As you explore the statement, “I choose to ____ because I want ____”, you may discover — as I did with the children’s carpool — the important values behind the choices you’ve made. I am convinced that after we gain clarity regarding the need being served by our actions, we can experience them as play even when they involve hard work, challenge or frustration.

For some items on your list, however, you might uncover one or several of the following motivations:

1) FOR MONEY

Money is a major form of extrinsic reward in our society. Choices prompted by a desire for reward are costly: they deprive us of the joy in life that comes with actions grounded in the clear intention to contribute to a human need. Money is not a “need” as we define it in NVC; it is one of countless strategies that may be selected to address a need.

2) FOR APPROVAL

Like money, approval from others is a form of extrinsic reward. Our culture has educated us to hunger for reward. We attended schools that used extrinsic means to motivate us to study; we grew up in homes where we were rewarded for being good little boys and girls, and punished when our caretakers judged us to be otherwise. Thus, as adults we easily trick ourselves into believing that life consists of doing things for reward; we are addicted to getting a smile, a pat on the back, and people’s verbal judgments that we are a “good person,” “good parent,” “good citizen,” “good worker,” “good friend,” etc. We do things to get people to like us, and avoid things that may lead them to dislike or punish us.

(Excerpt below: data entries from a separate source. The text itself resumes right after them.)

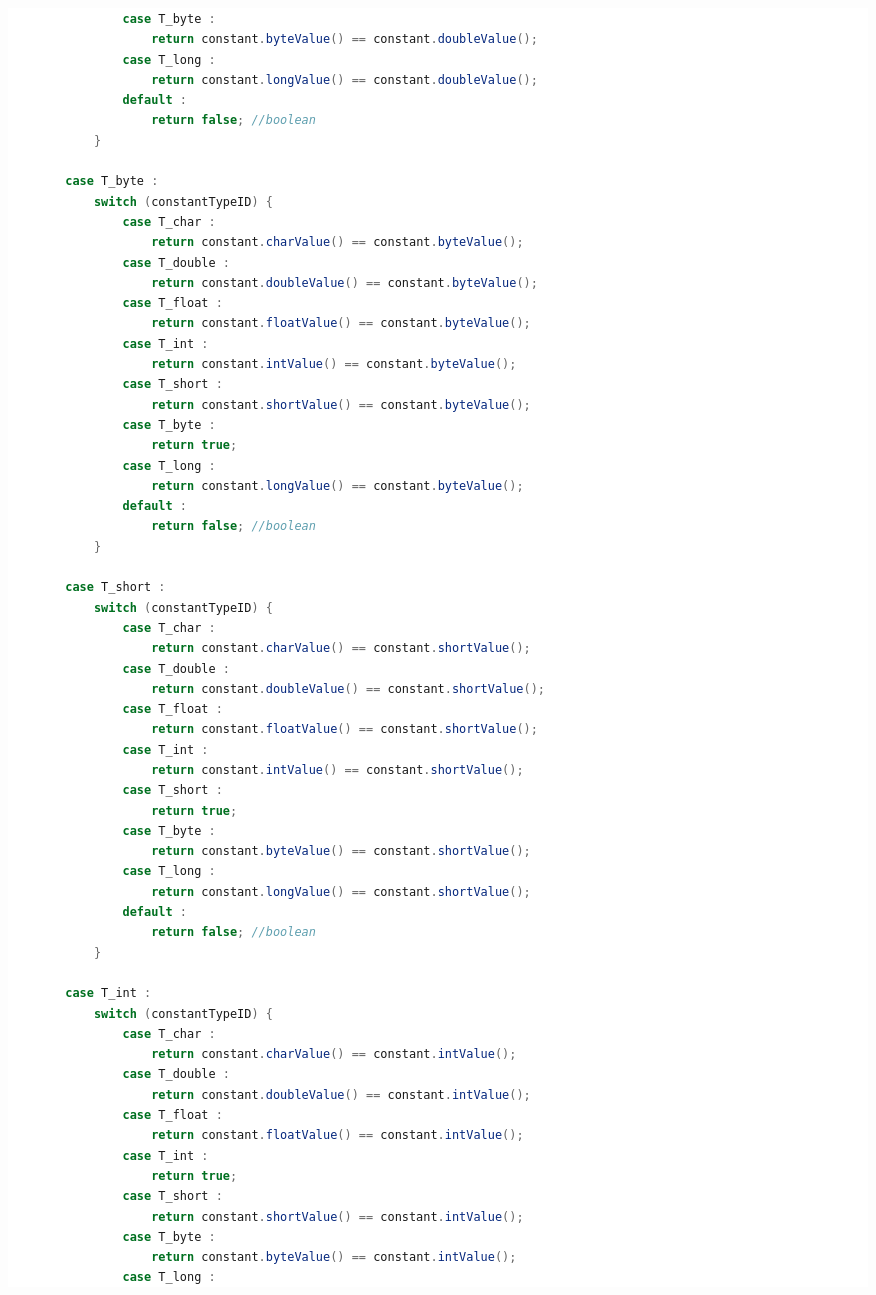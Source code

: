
 ```java
				case T_byte :
					return constant.byteValue() == constant.doubleValue();
				case T_long :
					return constant.longValue() == constant.doubleValue();
				default :
					return false; //boolean
			}

		case T_byte :
			switch (constantTypeID) {
				case T_char :
					return constant.charValue() == constant.byteValue();
				case T_double :
					return constant.doubleValue() == constant.byteValue();
				case T_float :
					return constant.floatValue() == constant.byteValue();
				case T_int :
					return constant.intValue() == constant.byteValue();
				case T_short :
					return constant.shortValue() == constant.byteValue();
				case T_byte :
					return true;
				case T_long :
					return constant.longValue() == constant.byteValue();
				default :
					return false; //boolean
			}

		case T_short :
			switch (constantTypeID) {
				case T_char :
					return constant.charValue() == constant.shortValue();
				case T_double :
					return constant.doubleValue() == constant.shortValue();
				case T_float :
					return constant.floatValue() == constant.shortValue();
				case T_int :
					return constant.intValue() == constant.shortValue();
				case T_short :
					return true;
				case T_byte :
					return constant.byteValue() == constant.shortValue();
				case T_long :
					return constant.longValue() == constant.shortValue();
				default :
					return false; //boolean
			}

		case T_int :
			switch (constantTypeID) {
				case T_char :
					return constant.charValue() == constant.intValue();
				case T_double :
					return constant.doubleValue() == constant.intValue();
				case T_float :
					return constant.floatValue() == constant.intValue();
				case T_int :
					return true;
				case T_short :
					return constant.shortValue() == constant.intValue();
				case T_byte :
					return constant.byteValue() == constant.intValue();
				case T_long :
```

I find it tragic that we work so hard to buy love and assume that we must deny ourselves and do for others in order to be liked. In fact, when we do things solely in the spirit of enhancing life, we will find others appreciating us. Their appreciation, however, is only a feedback mechanism confirming that our efforts had the intended effect. The recognition that we have chosen to use our power to serve life and have done so successfully brings us the genuine joy of celebrating ourselves in a way that approval from others can never offer.

3) TO ESCAPE PUNISHMENT

Some of us pay income tax primarily to avoid punishment. As a consequence we are likely to approach that yearly ritual with a degree of resentment. I recall, however, in my childhood how differently my father and grandfather felt about paying taxes. They had immigrated from Russia to the United States, and were desirous of supporting a government they believed were protecting people in a way that the czar had not. Imagining the many people whose welfare was being served by their tax money, they felt earnest pleasure as they sent their checks to the U.S. government.

4) TO AVOID SHAME

There may be some tasks we choose to do just to avoid shame. We know that if we don’t do them, we’ll end up suffering severe self-judgment, hearing our own voice telling us how there is something wrong or stupid about us. If we do something stimulated solely by the urge to avoid shame, we will generally end up detesting it.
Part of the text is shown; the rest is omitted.